En zo geschiedde. De taak van de functionarissen was om de eerste stap te zetten naar het uitwissen van het Koerdische verleden door van dorp naar dorp te reizen in Kurdistan en mensen te registreren met als geboortedatum 1 januari. Als tweede stap gaven ze de Koerden achternamen. Dit was bedoeld om de Koerden volledig een Turkse identiteit te laten aannemen. De functionarissen deden dit in overeenstemming met nationalisme, een van de grondbeginselen van de Turkse staat, en de uitspraak van Mahmut Esat Bozkurt, destijds Minister van Justitie: “In Turkije hebben rassen anders dan Turken slechts één recht, namelijk het recht om slaven van Turken te zijn.”
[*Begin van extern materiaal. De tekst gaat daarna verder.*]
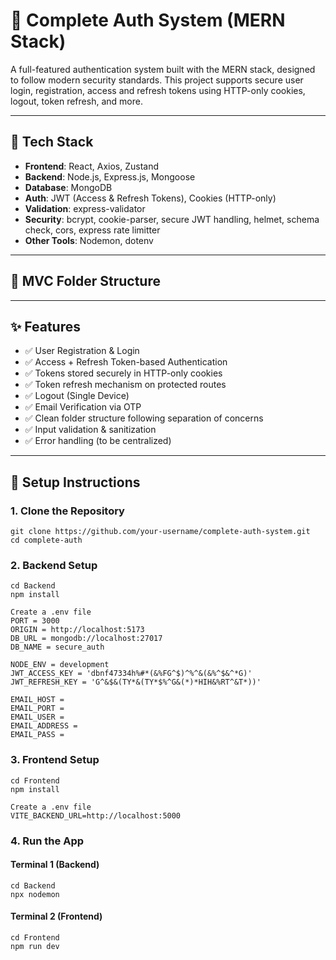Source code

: # 🔐 Complete Auth System (MERN Stack)

A full-featured authentication system built with the MERN stack, designed to follow modern security standards. This project supports secure user login, registration, access and refresh tokens using HTTP-only cookies, logout, token refresh, and more.

---

## 🚀 Tech Stack

- **Frontend**: React, Axios, Zustand
- **Backend**: Node.js, Express.js, Mongoose
- **Database**: MongoDB
- **Auth**: JWT (Access & Refresh Tokens), Cookies (HTTP-only)
- **Validation**: express-validator
- **Security**: bcrypt, cookie-parser, secure JWT handling, helmet, schema check, cors, express rate limitter
- **Other Tools**: Nodemon, dotenv

---

## 📁 MVC Folder Structure

---

## ✨ Features

- ✅ User Registration & Login
- ✅ Access + Refresh Token-based Authentication
- ✅ Tokens stored securely in HTTP-only cookies
- ✅ Token refresh mechanism on protected routes
- ✅ Logout (Single Device)
- ✅ Email Verification via OTP
- ✅ Clean folder structure following separation of concerns
- ✅ Input validation & sanitization
- ✅ Error handling (to be centralized)

---

## 🧪 Setup Instructions

### 1. Clone the Repository

```
git clone https://github.com/your-username/complete-auth-system.git
cd complete-auth
```

### 2. Backend Setup

```
cd Backend
npm install

Create a .env file
PORT = 3000
ORIGIN = http://localhost:5173
DB_URL = mongodb://localhost:27017
DB_NAME = secure_auth

NODE_ENV = development
JWT_ACCESS_KEY = 'dbnf47334h%#*(&%FG^$)^%^&(&%^$&^*G)'
JWT_REFRESH_KEY = 'G^&$&(TY*&(TY*$%^G&(*)*HIH&%RT^&T*))'

EMAIL_HOST =
EMAIL_PORT =
EMAIL_USER =
EMAIL_ADDRESS =
EMAIL_PASS =
```

### 3. Frontend Setup

```
cd Frontend
npm install

Create a .env file
VITE_BACKEND_URL=http://localhost:5000
```

### 4. Run the App

#### Terminal 1 (Backend)

```
cd Backend
npx nodemon
```

#### Terminal 2 (Frontend)

```
cd Frontend
npm run dev
```
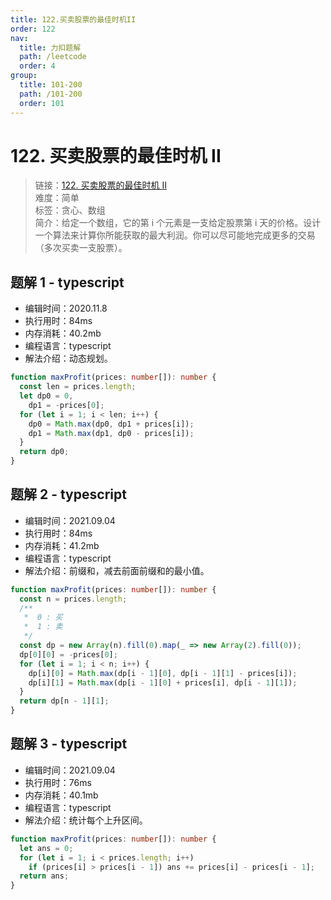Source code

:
 ```yaml
---
title: 122.买卖股票的最佳时机II
order: 122
nav:
  title: 力扣题解
  path: /leetcode
  order: 4
group:
  title: 101-200
  path: /101-200
  order: 101
---
```


# 122. 买卖股票的最佳时机 II

> 链接：[122. 买卖股票的最佳时机 II](https://leetcode-cn.com/problems/best-time-to-buy-and-sell-stock-ii/)  
> 难度：简单  
> 标签：贪心、数组  
> 简介：给定一个数组，它的第 i 个元素是一支给定股票第 i 天的价格。设计一个算法来计算你所能获取的最大利润。你可以尽可能地完成更多的交易（多次买卖一支股票）。

## 题解 1 - typescript

- 编辑时间：2020.11.8
- 执行用时：84ms
- 内存消耗：40.2mb
- 编程语言：typescript
- 解法介绍：动态规划。

```typescript
function maxProfit(prices: number[]): number {
  const len = prices.length;
  let dp0 = 0,
    dp1 = -prices[0];
  for (let i = 1; i < len; i++) {
    dp0 = Math.max(dp0, dp1 + prices[i]);
    dp1 = Math.max(dp1, dp0 - prices[i]);
  }
  return dp0;
}
```

## 题解 2 - typescript

- 编辑时间：2021.09.04
- 执行用时：84ms
- 内存消耗：41.2mb
- 编程语言：typescript
- 解法介绍：前缀和，减去前面前缀和的最小值。

```typescript
function maxProfit(prices: number[]): number {
  const n = prices.length;
  /**
   *  0 : 买
   *  1 : 卖
   */
  const dp = new Array(n).fill(0).map(_ => new Array(2).fill(0));
  dp[0][0] = -prices[0];
  for (let i = 1; i < n; i++) {
    dp[i][0] = Math.max(dp[i - 1][0], dp[i - 1][1] - prices[i]);
    dp[i][1] = Math.max(dp[i - 1][0] + prices[i], dp[i - 1][1]);
  }
  return dp[n - 1][1];
}
```

## 题解 3 - typescript

- 编辑时间：2021.09.04
- 执行用时：76ms
- 内存消耗：40.1mb
- 编程语言：typescript
- 解法介绍：统计每个上升区间。

```typescript
function maxProfit(prices: number[]): number {
  let ans = 0;
  for (let i = 1; i < prices.length; i++)
    if (prices[i] > prices[i - 1]) ans += prices[i] - prices[i - 1];
  return ans;
}
```
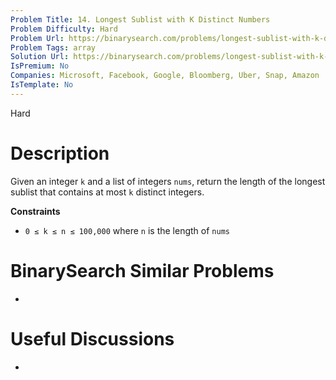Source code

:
 ```yaml
---
Problem Title: 14. Longest Sublist with K Distinct Numbers
Problem Difficulty: Hard
Problem Url: https://binarysearch.com/problems/longest-sublist-with-k-distinct-numbers/
Problem Tags: array
Solution Url: https://binarysearch.com/problems/longest-sublist-with-k-distinct-numbers/solutions/
IsPremium: No
Companies: Microsoft, Facebook, Google, Bloomberg, Uber, Snap, Amazon
IsTemplate: No
---
```


<span style="color: ;">Hard</span>

# Description

Given an integer `k` and a list of integers `nums`, return the length of the longest sublist that contains at most `k` distinct integers.

**Constraints**

- `0 ≤ k ≤ n ≤ 100,000` where `n` is the length of `nums`

# BinarySearch Similar Problems

- []()

# Useful Discussions

- []()
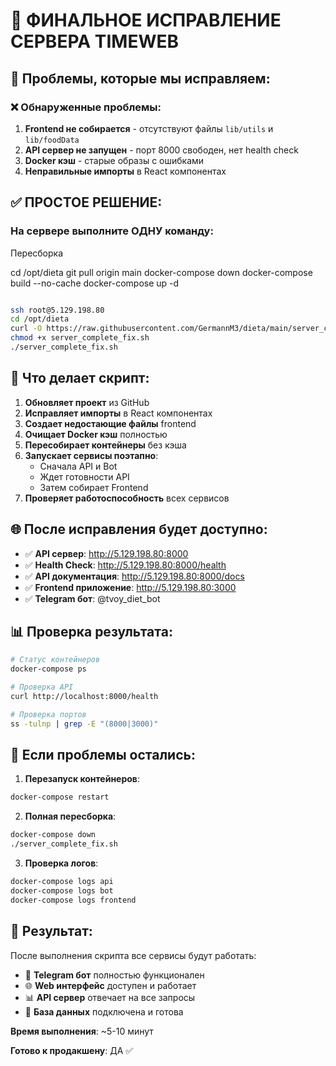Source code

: # 🎯 ФИНАЛЬНОЕ ИСПРАВЛЕНИЕ СЕРВЕРА TIMEWEB

## 🚨 Проблемы, которые мы исправляем:

### ❌ Обнаруженные проблемы:
1. **Frontend не собирается** - отсутствуют файлы `lib/utils` и `lib/foodData`
2. **API сервер не запущен** - порт 8000 свободен, нет health check
3. **Docker кэш** - старые образы с ошибками
4. **Неправильные импорты** в React компонентах

## ✅ ПРОСТОЕ РЕШЕНИЕ:

### На сервере выполните ОДНУ команду:

Пересборка 

cd /opt/dieta
git pull origin main
docker-compose down
docker-compose build --no-cache
docker-compose up -d

```bash

ssh root@5.129.198.80
cd /opt/dieta
curl -O https://raw.githubusercontent.com/GermannM3/dieta/main/server_complete_fix.sh
chmod +x server_complete_fix.sh
./server_complete_fix.sh
```

## 🔧 Что делает скрипт:

1. **Обновляет проект** из GitHub
2. **Исправляет импорты** в React компонентах  
3. **Создает недостающие файлы** frontend
4. **Очищает Docker кэш** полностью
5. **Пересобирает контейнеры** без кэша
6. **Запускает сервисы поэтапно**:
   - Сначала API и Bot
   - Ждет готовности API
   - Затем собирает Frontend
7. **Проверяет работоспособность** всех сервисов

## 🌐 После исправления будет доступно:

- ✅ **API сервер**: http://5.129.198.80:8000
- ✅ **Health Check**: http://5.129.198.80:8000/health  
- ✅ **API документация**: http://5.129.198.80:8000/docs
- ✅ **Frontend приложение**: http://5.129.198.80:3000
- ✅ **Telegram бот**: @tvoy_diet_bot

## 📊 Проверка результата:

```bash
# Статус контейнеров
docker-compose ps

# Проверка API
curl http://localhost:8000/health

# Проверка портов
ss -tulnp | grep -E "(8000|3000)"
```

## 🔄 Если проблемы остались:

1. **Перезапуск контейнеров**:
```bash
docker-compose restart
```

2. **Полная пересборка**:
```bash
docker-compose down
./server_complete_fix.sh
```

3. **Проверка логов**:
```bash
docker-compose logs api
docker-compose logs bot  
docker-compose logs frontend
```

## 🎉 Результат:

После выполнения скрипта все сервисы будут работать:
- 🤖 **Telegram бот** полностью функционален
- 🌐 **Web интерфейс** доступен и работает  
- 📊 **API сервер** отвечает на все запросы
- 💾 **База данных** подключена и готова

**Время выполнения**: ~5-10 минут

**Готово к продакшену**: ДА ✅ 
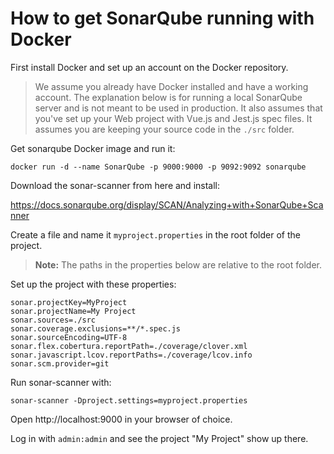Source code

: # How to get SonarQube running with Docker

First install Docker and set up an account on the Docker repository.

> We assume you already have Docker installed and have a working account.
> The explanation below is for running a local SonarQube server and is not
meant to be used in production.
> It also assumes that you've set up your Web project with Vue.js and
Jest.js spec files.
> It assumes you are keeping your source code in the `./src` folder.

Get sonarqube Docker image and run it:

    docker run -d --name SonarQube -p 9000:9000 -p 9092:9092 sonarqube

Download the sonar-scanner from here and install:

https://docs.sonarqube.org/display/SCAN/Analyzing+with+SonarQube+Scanner

Create a file and name it ``myproject.properties`` in the root folder of the project.

> **Note:** The paths in the properties below are relative to the root folder.

Set up the project with these properties:

```text
sonar.projectKey=MyProject
sonar.projectName=My Project
sonar.sources=./src
sonar.coverage.exclusions=**/*.spec.js
sonar.sourceEncoding=UTF-8
sonar.flex.cobertura.reportPath=./coverage/clover.xml
sonar.javascript.lcov.reportPaths=./coverage/lcov.info
sonar.scm.provider=git
```

Run sonar-scanner with:

    sonar-scanner -Dproject.settings=myproject.properties

Open http://localhost:9000 in your browser of choice.

Log in with ``admin:admin`` and see the project "My Project" show up there.
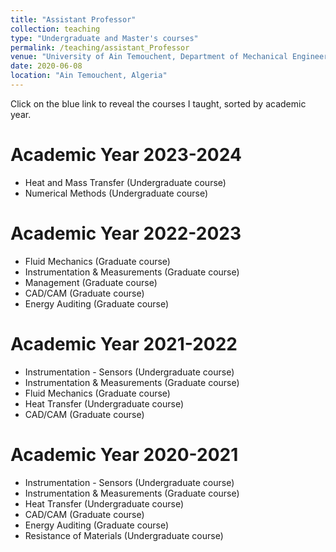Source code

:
 ```yaml
---
title: "Assistant Professor"
collection: teaching
type: "Undergraduate and Master's courses"
permalink: /teaching/assistant_Professor
venue: "University of Ain Temouchent, Department of Mechanical Engineering"
date: 2020-06-08
location: "Ain Temouchent, Algeria"
---
```

Click on the blue link to reveal the courses I taught, sorted by academic year.

Academic Year 2023-2024
======
- Heat and Mass Transfer (Undergraduate course)
- Numerical Methods (Undergraduate course)

Academic Year 2022-2023
======
- Fluid Mechanics (Graduate course)
- Instrumentation & Measurements (Graduate course)
- Management (Graduate course)
- CAD/CAM (Graduate course)
- Energy Auditing (Graduate course)

Academic Year 2021-2022
======
- Instrumentation - Sensors (Undergraduate course)
- Instrumentation & Measurements (Graduate course)
- Fluid Mechanics (Graduate course)
- Heat Transfer (Undergraduate course)
- CAD/CAM (Graduate course)
  
Academic Year 2020-2021
======
- Instrumentation - Sensors (Undergraduate course)
- Instrumentation & Measurements (Graduate course)
- Heat Transfer (Undergraduate course)
- CAD/CAM (Graduate course)
- Energy Auditing (Graduate course)
- Resistance of Materials (Undergraduate course)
“Echte Turk”, “Zoon van Turk” en “Bergturk”
Koerden mochten geen achternaam aannemen in hun eigen taal. Het verbod op de Koerdische taal begon met de Achternamenwet. Een Koerd kon zelfs in het Turks zijn Koerdische identiteit niet belijden. Dit werd duidelijk vermeld in de naamverordening die destijds door het Ministerie van Binnenlandse Zaken werd uitgevaardigd. De verordening stelde expliciet: “Achternamen zoals Kürtoğlu, Arnavutoğlu [zoon van een Koerd, zoon van een Albanees], enzovoort, die verwijzen naar iemands ras, zijn verboden.”
Terwijl mensen in Turkije achternamen kozen naar eigen keuze, werden in Kurdistan achternamen gegeven volgens een lijst die beschikbaar was voor de verantwoordelijke functionarissen. De bevolking werd op geen enkele manier geraadpleegd. De Republiek, die een systeem had opgezet gebaseerd op de vernietiging van het Koerdische verleden, nam haar belangrijkste stap en gaf Koerden achternamen die vaak beledigend waren of benadrukten dat ze Turks waren.
Enkele van de specifiek aan Koerden gegeven achternamen waren Türk (Turk), Öztürk (Echte Turk), Türkoğlu (Zoon van Turk), Kantürk (Bloed-Turk), Aslantürk (Leeuw-Turk), Türkdoğan (Geboren Turk) en Dağtürk (Bergturk).